Speaking of the twist in the main story, it's one of those shifts that gets you looking back at the earlier sections of the book to see if you've been misled by the author. But The Gingerbread House is carefully constructed: the reader may be fooled but not cheated. What kept the book from being at the top rank of Swedish crime, for me, was an excess of digression (not only into the personal life of Sjöberg but also into, for example, the history of war in Lebanon. These sections bog down the story rather than creating tantalizing delay and anticipation.

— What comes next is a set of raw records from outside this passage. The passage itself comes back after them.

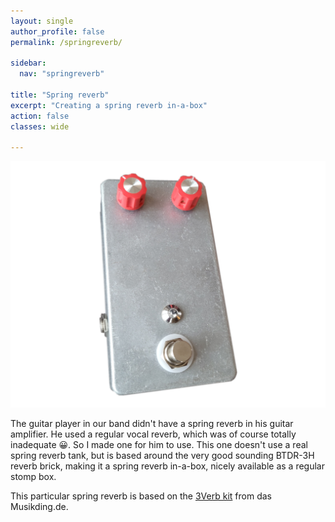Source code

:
 ```yaml
---
layout: single
author_profile: false
permalink: /springreverb/

sidebar:
  nav: "springreverb"

title: "Spring reverb"
excerpt: "Creating a spring reverb in-a-box"
action: false
classes: wide

---
```

![](/assets/thumbs/springreverb.png)

The guitar player in our band didn't have a spring reverb in his guitar amplifier. He used a regular vocal reverb, which was of course totally inadequate 😀. So I made one for him to use. This one doesn't use a real spring reverb tank, but is based around the very good sounding BTDR-3H reverb brick, making it a spring reverb in-a-box, nicely available as a regular stomp box.

This particular spring reverb is based on the [3Verb kit](https://www.musikding.de/3verb-reverb) from das Musikding.de.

The story overall resembles most, among Scandinavian crime fiction, the Erik Winter novels of Åke Edwardsson (set in Gothenberg): both series have leading men with more or less happy home lives (with normal bumps in the road) rather being tormented loners. Both series have important female characters who are competent detectives with their own complex personal lives. Edwardsson's recent novels are among the best written and constructed of all the newer Scandinavian crime novels; if this first of Gerhardsen's doesn't quite live up to that standard, perhaps the later entries in the series will. The Gingerbread House is published by Stockholm Text, a new and welcome enterprise bringing Swedish writers to English readers, and I obtained my copy as an e-book through NetGalley.
Friday, July 06, 2012
The newest Irish entry in contemporary crime fiction works both as a story and as cultural history or criticism (Cliford is a political reporter of substantial reputation, and his style as a novelist has some of the no-nonsense quality of journalism). Joshua Molloy, nicknamed The Dancer for his football skills (a career aborted by his addictions as well as his associations with criminals) has just been released from an English jail and is back in Dublin. He's going to AA meetings and trying to stay straight while seeking to meet his son, born while he was incarcerated.

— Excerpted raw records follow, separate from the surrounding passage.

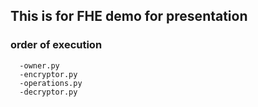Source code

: ## This is for FHE demo for presentation
### order of execution
```
  -owner.py
  -encryptor.py
  -operations.py
  -decryptor.py
```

But Molloy's path is criscrossed with those of many others in an Ireland crippled by the housing and banking debacles of the economic crash. A former associate, a not-too-bright gangster on the make, lures Molloy into a scheme to murder a crime boss, and the story is off and running (as is Molloy). In addition to the thugs and bosses who are chasing him, his lawyer turns out to be the wife of a property developer on the run from his investors (some of whom are ready to use non-legal means to get their money back), the mother of his child is a junkie whose life is controlled by the very gangsters who are after Molloy himself, and there's a reporter trying to rehabilitate his career by getting a big story out of all that's going on.

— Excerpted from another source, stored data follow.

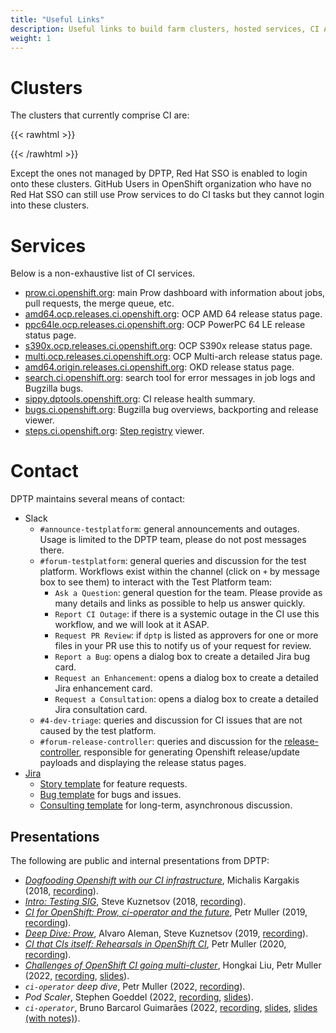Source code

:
 ```yaml
---
title: "Useful Links"
description: Useful links to build farm clusters, hosted services, CI APIs and human contacts.
weight: 1
---
```


# Clusters
The clusters that currently comprise CI are:

{{< rawhtml >}}
<ul id="ul_clusters">
</ul>
{{< /rawhtml >}}

Except the ones not managed by DPTP, Red Hat SSO is enabled to login onto these clusters.
GitHub Users in OpenShift organization who have no Red Hat SSO can still use Prow services to do CI tasks but they cannot login into these clusters.

# Services

Below is a non-exhaustive list of CI services.

* [prow.ci.openshift.org](https://prow.ci.openshift.org/): main Prow dashboard with information about jobs, pull requests, the merge queue, etc.
* [amd64.ocp.releases.ci.openshift.org](https://amd64.ocp.releases.ci.openshift.org/): OCP AMD 64 release status page.
* [ppc64le.ocp.releases.ci.openshift.org](https://ppc64le.ocp.releases.ci.openshift.org/): OCP PowerPC 64 LE release status page.
* [s390x.ocp.releases.ci.openshift.org](https://s390x.ocp.releases.ci.openshift.org/): OCP S390x release status page.
* [multi.ocp.releases.ci.openshift.org](https://multi.ocp.releases.ci.openshift.org/): OCP Multi-arch release status page.
* [amd64.origin.releases.ci.openshift.org](https://amd64.origin.releases.ci.openshift.org/): OKD release status page.
* [search.ci.openshift.org](https://search.ci.openshift.org/): search tool for error messages in job logs and Bugzilla bugs.
* [sippy.dptools.openshift.org](https://sippy.dptools.openshift.org/): CI release health summary.
* [bugs.ci.openshift.org](https://bugs.ci.openshift.org/): Bugzilla bug overviews, backporting and release viewer.
* [steps.ci.openshift.org](https://steps.ci.openshift.org/): [Step registry](/docs/architecture/step-registry/) viewer.

# Contact

DPTP maintains several means of contact:

* Slack
    * `#announce-testplatform`: general announcements and outages. Usage is limited to the DPTP team, please do not post messages there.
    * `#forum-testplatform`: general queries and discussion for the test platform. Workflows exist within the channel (click on `+` by message box to see them) to interact with the Test Platform team:
      * `Ask a Question`: general question for the team. Please provide as many details and links as possible to help us answer quickly.
      * `Report CI Outage`: if there is a systemic outage in the CI use this workflow, and we will look at it ASAP.
      * `Request PR Review`: if `dptp` is listed as approvers for one or more files in your PR use this to notify us of your request for review.
      * `Report a Bug`: opens a dialog box to create a detailed Jira bug card.
      * `Request an Enhancement`: opens a dialog box to create a detailed Jira enhancement card.
      * `Request a Consultation`: opens a dialog box to create a detailed Jira consultation card.
    * `#4-dev-triage`: queries and discussion for CI issues that are not caused by the test platform.
    * `#forum-release-controller`: queries and discussion for the [release-controller](https://github.com/openshift/release-controller), responsible for generating Openshift release/update payloads and displaying the release status pages.
* [Jira](https://issues.redhat.com/projects/DPTP)
    * [Story template](https://issues.redhat.com/browse/DPTP-417) for feature requests.
    * [Bug template](https://issues.redhat.com/browse/DPTP-419) for bugs and issues.
    * [Consulting template](https://issues.redhat.com/browse/DPTP-897) for long-term, asynchronous discussion.

## Presentations

The following are public and internal presentations from DPTP:

* [_Dogfooding Openshift with our CI infrastructure_](https://devconfcz2018.sched.com/event/DJX4/dogfooding-openshift-with-our-ci-infrastructure),
  Michalis Kargakis (2018, [recording](https://www.youtube.com/watch?v=rLLEjodflYw)).
* [_Intro: Testing SIG_](https://kccna18.sched.com/event/GrbJ/intro-testing-sig-aaron-crickenberger-google-steve-kuznetsov-red-hat),
  Steve Kuznetsov (2018, [recording](https://www.youtube.com/watch?v=7-_O41W3FRU)).
* [_CI for OpenShift: Prow, ci-operator and the future_](https://devconfcz2019.sched.com/event/Jcmg/ci-for-openshift-prow-ci-operator-and-the-future),
  Petr Muller (2019, [recording](https://www.youtube.com/watch?v=ANy-fZIFVlY)).
* [_Deep Dive: Prow_](https://kccncna19.sched.com/event/UahY/deep-dive-prow-steve-kuznetsov-red-hat-alvaro-aleman-loodse),
  Alvaro Aleman, Steve Kuznetsov (2019, [recording](https://www.youtube.com/watch?v=_MQdTKn1nfI)).
* [_CI that CIs itself: Rehearsals in OpenShift CI_](https://devconfcz2020a.sched.com/event/YOuB/ci-that-cis-itself-rehearsals-in-openshift-ci),
  Petr Muller (2020, [recording](https://www.youtube.com/watch?v=BMB7I2eqMK0)).
* [_Challenges of OpenShift CI going multi-cluster_](https://devconfcz2022.sched.com/event/siIM/challenges-of-openshift-ci-going-multi-cluster),
  Hongkai Liu, Petr Muller (2022,
  [recording](https://www.youtube.com/watch?v=aI7M_jqeQhg),
  [slides](https://static.sched.com/hosted_files/devconfcz2022/03/%5BDevConf2022%5DChallenges%20of%20OpenShift%20CI%20going%20multi-cluster.pdf)).
* _`ci-operator` deep dive_, Petr Muller (2022, [recording](https://drive.google.com/file/d/1ye_Xim2oV4iJaQtBQrDUjre3vwDvZKDT/)).
* _Pod Scaler_, Stephen Goeddel (2022,
  [recording](https://drive.google.com/file/d/1H8ld2UHvZWwtMzuzjQ610PeT61kvPCQw/),
  [slides](https://docs.google.com/presentation/d/1lcYT-WtdNsiLGmgvme7srSVWDGqUUZSxbzMuJiFI6Rs/)).
* _`ci-operator`_, Bruno Barcarol Guimarães (2022,
  [recording](https://drive.google.com/file/d/1hYgYNBBlVUdSiyFRa9R6aGy5SbDaPLRY/),
  [slides](https://drive.google.com/file/d/1ql2MOFRIsvPzgg3iMwjJTy6fRS9G7sDG/),
  [slides (with notes)](https://drive.google.com/file/d/1Jxu9pK3Ujw_ZAgxdd7b1dCVgjAP0JIr_/)).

Most of the novel is straightforwardly told, with vivid characterization and dialogue and a believably erratic plot. There's some comic relief in the magazine pieces written by the reporter (reproduced in the novel), which are wild tabloid versions of the truth, and in the reporter's own overblown sense of self-worth. The only caveat I have about the plot is that there is a point toward the end that has a twist that is a bit too neat, but upon reflection on the whole story is probably necessary to get to where the story needs to end.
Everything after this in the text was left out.